El color inadecuado de la superficie en carnes rojas es una causa común de insatisfacción del consumidor y es costoso para la industria cárnica.Además, los productos picados son muy susceptibles a la oxidación de grasas como resultado de la exposición de los lípidos de las membranas al oxígeno atmosférico. La combinación de empacado en atmósfera modificada y el empleo de antioxidantes naturales es una alternativa prometedora para alargar la vida de anaquel.
El empacado en atmósferas modificadas se ha utilizado para satisfacer las necesidades de los proveedores y consumidores, para poder ampliar la cadena de distribución y alargar la vida de anaquel. Sin embargo, la calidad de la carne varía con el almacenamiento afectando las propiedades que influyen en su compra tales como el color.
Los gases que normalmente se usan son O2, CO2 y N2 (Church, 1994; Gill, 1996), cuyos efectos y roles en la conservación de la calidad de la carne han sido ampliamente estudiados.
El color inadecuado de la superficie en carnes rojas es una causa común de insatisfacción del consumidor y es costoso para la industria cárnica (Faustman y Cassens, 1990). Debido a que el color inadecuado ocurre principalmente por la oxidación de la oximioglobina del músculo, resulta de interés entender los factores que contribuyen a su oxidación.

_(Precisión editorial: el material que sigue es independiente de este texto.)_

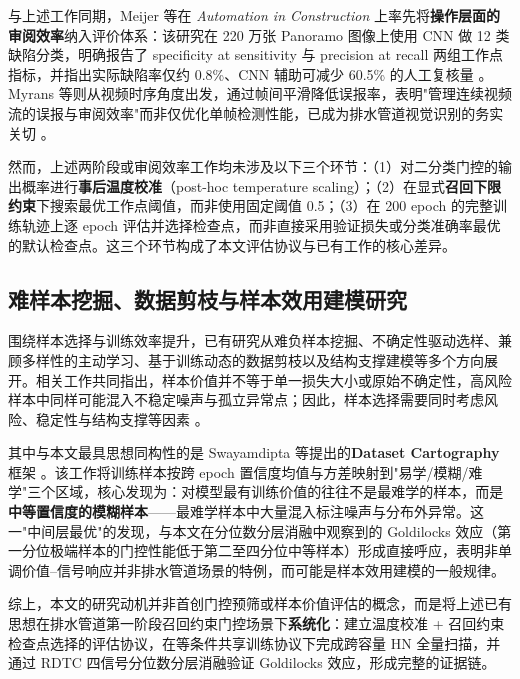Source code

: \documentclass[UTF8,openany,12pt]{ctexbook}
\begin{document}
与上述工作同期，Meijer 等在 \textit{Automation in Construction} 上率先将\textbf{操作层面的审阅效率}纳入评价体系：该研究在 220 万张 Panoramo 图像上使用 CNN 做 12 类缺陷分类，明确报告了 specificity at sensitivity 与 precision at recall 两组工作点指标，并指出实际缺陷率仅约 0.8\%、CNN 辅助可减少 60.5\% 的人工复核量 \cite{meijer2019defect}。Myrans 等则从视频时序角度出发，通过帧间平滑降低误报率，表明"管理连续视频流的误报与审阅效率"而非仅优化单帧检测性能，已成为排水管道视觉识别的务实关切 \cite{myrans2019automated}。

然而，上述两阶段或审阅效率工作均未涉及以下三个环节：（1）对二分类门控的输出概率进行\textbf{事后温度校准}（post-hoc temperature scaling）\cite{guo2017calibration}；（2）在显式\textbf{召回下限约束}下搜索最优工作点阈值，而非使用固定阈值 0.5；（3）在 200 epoch 的完整训练轨迹上逐 epoch 评估并选择检查点，而非直接采用验证损失或分类准确率最优的默认检查点。这三个环节构成了本文评估协议与已有工作的核心差异。

\subsection{难样本挖掘、数据剪枝与样本效用建模研究}
围绕样本选择与训练效率提升，已有研究从难负样本挖掘、不确定性驱动选样、兼顾多样性的主动学习、基于训练动态的数据剪枝以及结构支撑建模等多个方向展开。相关工作共同指出，样本价值并不等于单一损失大小或原始不确定性，高风险样本中同样可能混入不稳定噪声与孤立异常点；因此，样本选择需要同时考虑风险、稳定性与结构支撑等因素 \cite{koh2017influence,ash2020badge,wu2022entropy,yang2024plug,kim2024structural,zhang2024tdds}。

其中与本文最具思想同构性的是 Swayamdipta 等提出的\textbf{Dataset Cartography} 框架 \cite{swayamdipta2020cartography}。该工作将训练样本按跨 epoch 置信度均值与方差映射到"易学/模糊/难学"三个区域，核心发现为：对模型最有训练价值的往往不是最难学的样本，而是\textbf{中等置信度的模糊样本}——最难学样本中大量混入标注噪声与分布外异常。这一"中间层最优"的发现，与本文在分位数分层消融中观察到的 Goldilocks 效应（第一分位极端样本的门控性能低于第二至四分位中等样本）形成直接呼应，表明非单调价值--信号响应并非排水管道场景的特例，而可能是样本效用建模的一般规律。

综上，本文的研究动机并非首创门控预筛或样本价值评估的概念，而是将上述已有思想在排水管道第一阶段召回约束门控场景下\textbf{系统化}：建立温度校准 + 召回约束检查点选择的评估协议，在等条件共享训练协议下完成跨容量 HN 全量扫描，并通过 RDTC 四信号分位数分层消融验证 Goldilocks 效应，形成完整的证据链。
\end{document}
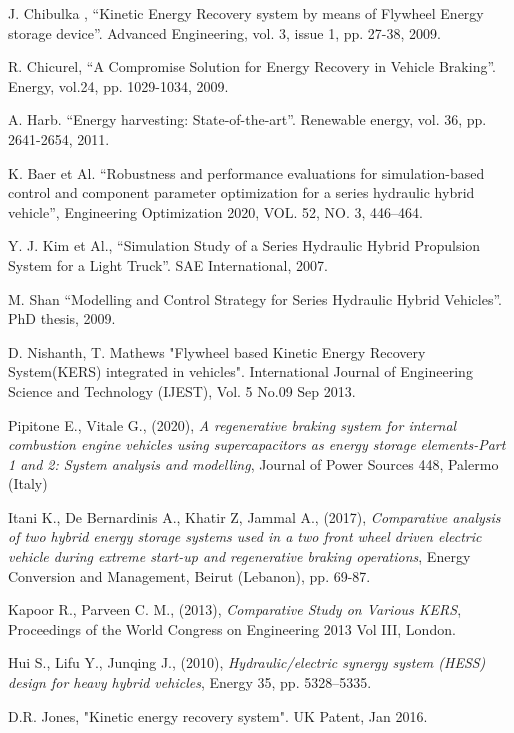 \documentclass[11pt]{article}
\begin{document}
\begin{thebibliography}{60}
	
	
	
	
	
	J. Chibulka , “Kinetic Energy Recovery system by means of Flywheel Energy 		    storage device”. 
	Advanced Engineering, vol. 3, issue 1, pp. 27-38, 2009.
	
	R. Chicurel, “A Compromise Solution for Energy Recovery in Vehicle Braking”.      	Energy, vol.24, pp. 1029-1034, 2009.
	
	A. Harb. “Energy harvesting: State-of-the-art”. 
	Renewable energy, vol. 36, pp. 2641-2654, 2011.
	
	K. Baer et Al. “Robustness and performance evaluations for simulation-based 		control and component parameter optimization for a series hydraulic hybrid 			vehicle”,  Engineering Optimization 2020, VOL. 52, NO. 3, 446–464.	
	
	Y. J. Kim et Al., “Simulation Study of a Series Hydraulic Hybrid Propulsion 		System for a Light Truck”. SAE International, 2007.
	
	M. Shan “Modelling and Control Strategy for Series Hydraulic Hybrid 				Vehicles”.  PhD thesis, 2009.
	
	D. Nishanth, T. Mathews "Flywheel based Kinetic Energy Recovery System(KERS) 	    integrated in vehicles". International Journal of Engineering Science and      	Technology (IJEST), Vol. 5 No.09 Sep 2013.
	
	Pipitone E., Vitale G., (2020), \textit{A regenerative braking system for internal combustion engine vehicles using supercapacitors as energy storage elements-Part 1 and 2: System analysis and modelling}, Journal of Power Sources 448, Palermo (Italy)     	
	
	Itani K., De Bernardinis A., Khatir Z, Jammal A., (2017),  \textit{Comparative analysis of two hybrid energy storage systems used in a two front wheel driven electric vehicle during extreme start-up and regenerative braking operations},  Energy Conversion and Management, Beirut (Lebanon), pp. 69-87.
	
	Kapoor R., Parveen C. M., (2013), \textit{Comparative Study on Various KERS},   	Proceedings of the World Congress on Engineering 2013 Vol III, London.
	
	Hui S., Lifu Y., Junqing J., (2010), \textit{Hydraulic/electric synergy   	 	    system (HESS) design for heavy hybrid vehicles}, Energy 35, pp. 5328--5335.
	
	D.R. Jones, "Kinetic energy recovery system".
	UK Patent, Jan 2016.  
	
	
\end{thebibliography}
\end{document}

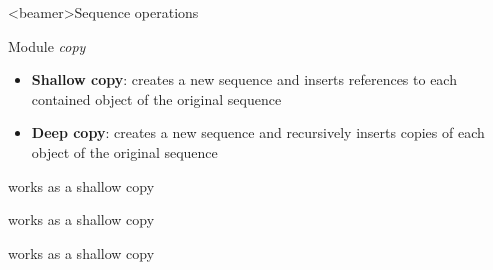 \begin{frame}<beamer>{Sequence operations}

   Module \textit{copy}

  \medskip

  \begin{itemize}
    \item<2-> \textbf{Shallow copy}: creates a new sequence and inserts references to each contained object of the original sequence
    \item<3-> \textbf{Deep copy}: creates a new sequence and recursively inserts copies of each object of the original sequence
  \end{itemize}

  \bigskip

    works as a shallow copy

    works as a shallow copy

    works as a shallow copy


\end{frame}


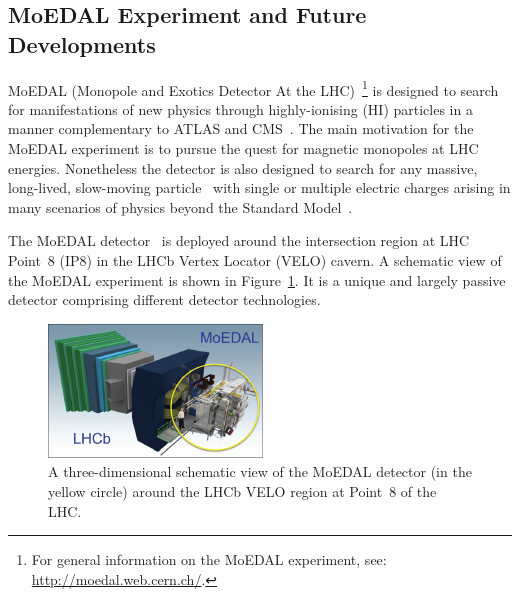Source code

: \subsection{MoEDAL Experiment and Future Developments}
\label{sec:MoEDAL}



MoEDAL (Monopole and Exotics Detector At the LHC)~\cite{Pinfold:1181486}\footnote{For general information on the MoEDAL experiment, see: \url{http://moedal.web.cern.ch/}.} is designed to search for manifestations of new physics through highly-ionising (HI) particles in a manner complementary to ATLAS and CMS~\cite{DeRoeck:2011aa}. The main motivation for the MoEDAL experiment is to pursue the quest for magnetic monopoles at LHC energies. Nonetheless the detector is also designed to search for any massive, long-lived, slow-moving particle~\cite{Fairbairn:2006gg,Burdin:2014xma} with single or multiple electric charges arising in many scenarios of physics beyond the Standard Model~\cite{Acharya:2014nyr}.

The MoEDAL detector~\cite{MoEDAL:2016jlb} is deployed around the intersection region at LHC Point~8 (IP8) in the LHCb Vertex Locator (VELO) cavern. A schematic view of the MoEDAL experiment is shown in Figure~\ref{fg:moedal-lhcb}. It is a unique and largely passive detector comprising different detector technologies.

\begin{figure}[ht]
   \centering
   \includegraphics[width=0.9\linewidth]{plots/moedal-detector.pdf}
   \caption{A three-dimensional schematic view of the MoEDAL detector (in the yellow circle) around the LHCb VELO region at Point~8 of the LHC.}
   \label{fg:moedal-lhcb}
\end{figure}


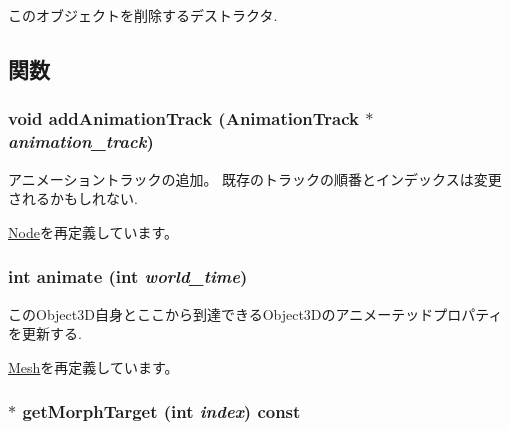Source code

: このオブジェクトを削除するデストラクタ. 

\subsection{関数}
\hypertarget{classm3g_1_1MorphingMesh_415c0b110f95410ded9b85e5d99a496b}{
\subsubsection[{addAnimationTrack}]{\setlength{\rightskip}{0pt plus 5cm}void addAnimationTrack ({\bf AnimationTrack} $\ast$ {\em animation\_\-track})}}
\label{classm3g_1_1MorphingMesh_415c0b110f95410ded9b85e5d99a496b}


アニメーショントラックの追加。 既存のトラックの順番とインデックスは変更されるかもしれない. 

\hyperlink{classm3g_1_1Node_415c0b110f95410ded9b85e5d99a496b}{Node}を再定義しています。\hypertarget{classm3g_1_1MorphingMesh_8aad1ceab4c2a03609c8a42324ce484d}{
\subsubsection[{animate}]{\setlength{\rightskip}{0pt plus 5cm}int animate (int {\em world\_\-time})}}
\label{classm3g_1_1MorphingMesh_8aad1ceab4c2a03609c8a42324ce484d}


このObject3D自身とここから到達できるObject3Dのアニメーテッドプロパティを更新する. 

\hyperlink{classm3g_1_1Mesh_82cfeb67ca66b93e2ca7bda9a4f0e2aa}{Mesh}を再定義しています。\hypertarget{classm3g_1_1MorphingMesh_44766cc08b595f074d0d698c75f544b4}{
\subsubsection[{getMorphTarget}]{ $\ast$ getMorphTarget (int {\em index}) const}}
\label{classm3g_1_1MorphingMesh_44766cc08b595f074d0d698c75f544b4}


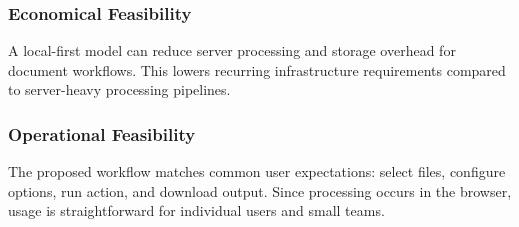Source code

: \subsubsection{Economical Feasibility}
A local-first model can reduce server processing and storage overhead for document workflows. This lowers recurring infrastructure requirements compared to server-heavy processing pipelines.

\subsubsection{Operational Feasibility}
The proposed workflow matches common user expectations: select files, configure options, run action, and download output. Since processing occurs in the browser, usage is straightforward for individual users and small teams.
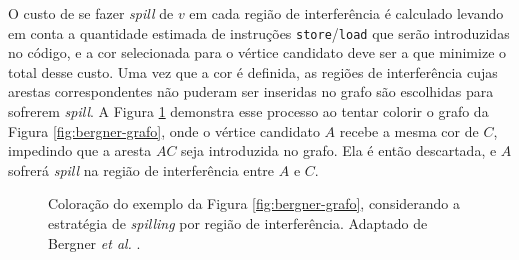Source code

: \documentclass[
	12pt,				%
	openright,			%
	oneside,			%
	a4paper,			%
	tccpreliminar,			%
	]{ABNT-DC-UEL}
\begin{document}
O custo de se fazer \textit{spill} de $v$ em cada região de interferência é calculado levando em conta a quantidade estimada de instruções \texttt{store}/\texttt{load} que serão introduzidas no código, e a cor selecionada para o vértice candidato deve ser a que minimize o total desse custo. Uma vez que a cor é definida, as regiões de interferência cujas arestas correspondentes não puderam ser inseridas no grafo são escolhidas para sofrerem \textit{spill}. A Figura \ref{fig:bergner-grafo-col} demonstra esse processo ao tentar colorir o grafo da Figura \ref{fig:bergner-grafo}, onde o vértice candidato $A$ recebe a mesma cor de $C$, impedindo que a aresta $AC$ seja introduzida no grafo. Ela é então descartada, e $A$ sofrerá \textit{spill} na região de interferência entre $A$ e $C$.

\begin{figure}[hbt]
    \centering
    \begin{subfigure}{0.44\textwidth}
        \centering
    \end{subfigure}
    \begin{subfigure}{0.1\textwidth}
        \centering
    \end{subfigure}
    \begin{subfigure}{0.44\textwidth}
        \centering
    \end{subfigure}
    \caption{Coloração do exemplo da Figura \ref{fig:bergner-grafo}, considerando a estratégia de \textit{spilling} por região de interferência. Adaptado de Bergner \textit{et al.} \cite{bergner:97}.}
    \label{fig:bergner-grafo-col}
\end{figure}
\end{document}
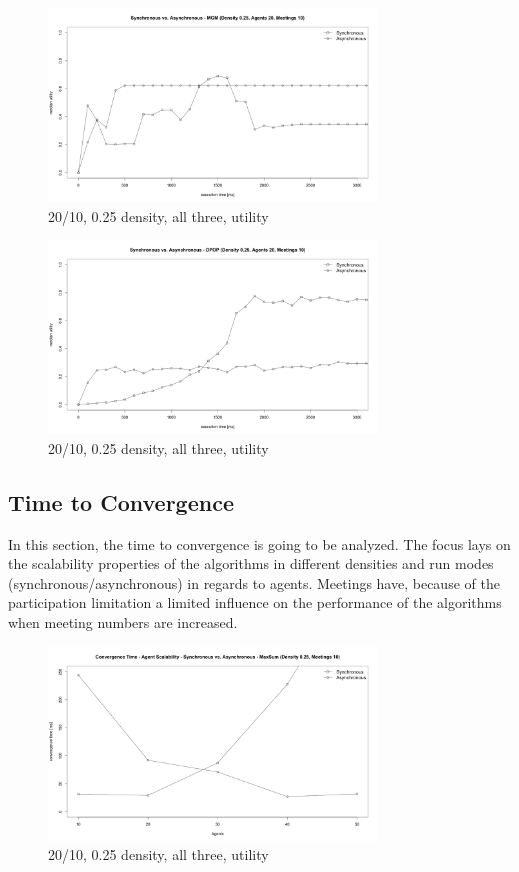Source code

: \begin{figure}[H]
\centering
\includegraphics[width=330px]{graphics/experiments/static/st_12b}
\caption{20/10, 0.25 density, all three, utility}
\label{fig:st_12b}
\end{figure}
\begin{figure}[H]
\centering
\includegraphics[width=330px]{graphics/experiments/static/st_13}
\caption{20/10, 0.25 density, all three, utility}
\label{fig:st_13}
\end{figure}


\subsection{Time to Convergence}

In this section, the time to convergence is going to be analyzed. The focus lays on the scalability properties of the algorithms in different densities and run modes (synchronous/asynchronous) in regards to agents. Meetings have, because of the participation limitation a limited influence on the performance of the algorithms when meeting numbers are increased. 

\begin{figure}[H]
\centering
\includegraphics[width=330px]{graphics/experiments/static/st_14}
\caption{20/10, 0.25 density, all three, utility}
\label{fig:st_14}
\end{figure}

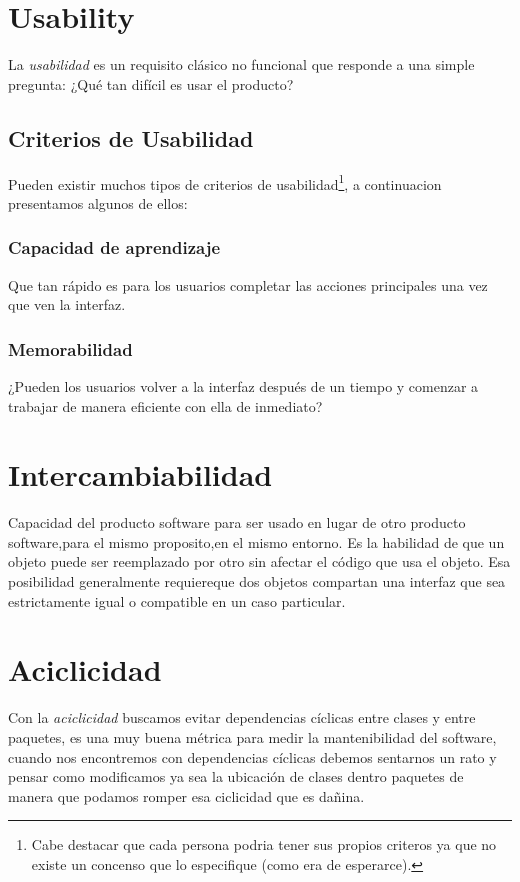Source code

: \documentclass[a4paper,11pt]{article}
\begin{document}
\section{Usability}
La \emph{usabilidad} es un requisito clásico no funcional\cite{USABILITY} que 
responde a una simple pregunta: ¿Qué tan difícil es usar el producto?

\subsection{Criterios de Usabilidad}
Pueden existir muchos tipos de criterios de usabilidad\footnote{Cabe destacar 
que cada persona podria tener sus propios criteros ya que no existe un concenso 
que lo especifique (como era de esperarce).}, a continuacion presentamos 
algunos de ellos:

\subsubsection{Capacidad de aprendizaje}
Que tan rápido es para los usuarios completar las acciones principales una vez 
que ven la interfaz.

\subsubsection{Memorabilidad}
¿Pueden los usuarios volver a la interfaz después de un tiempo y comenzar a 
trabajar de manera eficiente con ella de inmediato?

\section{Intercambiabilidad}
Capacidad del producto software para ser usado en lugar de otro producto 
software,para el mismo proposito,en el mismo entorno. Es la habilidad de que un 
objeto puede ser reemplazado por otro sin afectar el código que usa el objeto.  
Esa posibilidad generalmente requiereque dos objetos compartan una interfaz que 
sea estrictamente igual o compatible en un caso particular.

\section{Aciclicidad}
Con la \emph{aciclicidad} buscamos evitar dependencias cíclicas entre clases y 
entre paquetes, es una muy buena métrica para medir la mantenibilidad del 
software, cuando nos encontremos con dependencias cíclicas debemos sentarnos un 
rato y pensar como modificamos ya sea la ubicación de clases dentro paquetes de 
manera que podamos romper esa ciclicidad que es dañina.  
  
\end{document}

Los factores intrínsecos como el pH del músculo, el potencial de oxidorreducción, la actividad de la metmioglobina reductasa, las reacciones de consumo de oxígeno y la susceptibilidad a la oxidación de grasas, así como los factores extrínsecos como las condiciones de empaque, exposición a la luz y temperatura de almacenamiento, se sabe que afectan el color de la carne (Renerre, 1990). Los productos picados son muy susceptibles a la oxidación de grasas como resultado de la exposición de los lípidos de las membranas al oxígeno atmosférico (O’Grady
et al., 1998). Picar puede tener también un impacto negativo en la metmioglobina nativa reduciendo los sistemas en el músculo. (Lynch y Faustman, 1999). El uso de antioxidantes naturales en alimentos procesados es una alternativa prometedora al uso de antioxidantes sintéticos, especialmente por el creciente interés del consumidor por aditivos naturales para alimentos (Madsen et al., 1998).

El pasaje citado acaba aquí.